━━━━━ Given records

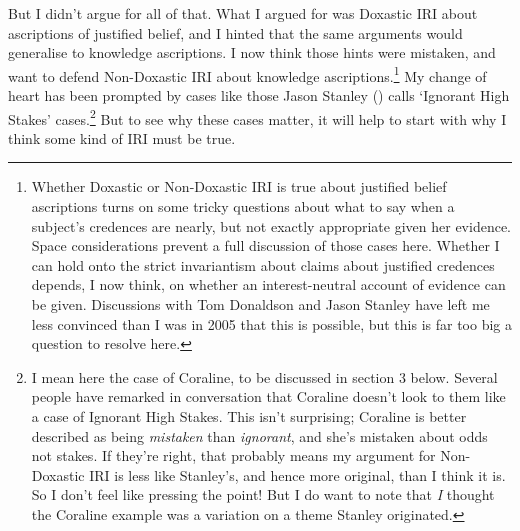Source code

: \documentclass[
  10pt,
  letterpaper,
  DIV=11,
  numbers=noendperiod,
  twoside]{scrartcl}
\begin{document}
But I didn't argue for all of that. What I argued for was Doxastic IRI
about ascriptions of justified belief, and I hinted that the same
arguments would generalise to knowledge ascriptions. I now think those
hints were mistaken, and want to defend Non-Doxastic IRI about knowledge
ascriptions.\footnote{Whether Doxastic or Non-Doxastic IRI is true about
  justified belief ascriptions turns on some tricky questions about what
  to say when a subject's credences are nearly, but not exactly
  appropriate given her evidence. Space considerations prevent a full
  discussion of those cases here. Whether I can hold onto the strict
  invariantism about claims about justified credences depends, I now
  think, on whether an interest-neutral account of evidence can be
  given. Discussions with Tom Donaldson and Jason Stanley have left me
  less convinced than I was in 2005 that this is possible, but this is
  far too big a question to resolve here.} My change of heart has been
prompted by cases like those Jason Stanley
() calls `Ignorant High Stakes'
cases.\footnote{I mean here the case of Coraline, to be discussed in
  section 3 below. Several people have remarked in conversation that
  Coraline doesn't look to them like a case of Ignorant High Stakes.
  This isn't surprising; Coraline is better described as being
  \emph{mistaken} than \emph{ignorant}, and she's mistaken about odds
  not stakes. If they're right, that probably means my argument for
  Non-Doxastic IRI is less like Stanley's, and hence more original, than
  I think it is. So I don't feel like pressing the point! But I do want
  to note that \emph{I} thought the Coraline example was a variation on
  a theme Stanley originated.} But to see why these cases matter, it
will help to start with why I think some kind of IRI must be true.
\end{document}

━━━━━━━━━━

Give an exact copy of every line from the one holding "to note that" through the end of the records, both included, and no other lines.

*Response area*
  to note that \emph{I} thought the Coraline example was a variation on
  a theme Stanley originated.} But to see why these cases matter, it
will help to start with why I think some kind of IRI must be true.
\end{document}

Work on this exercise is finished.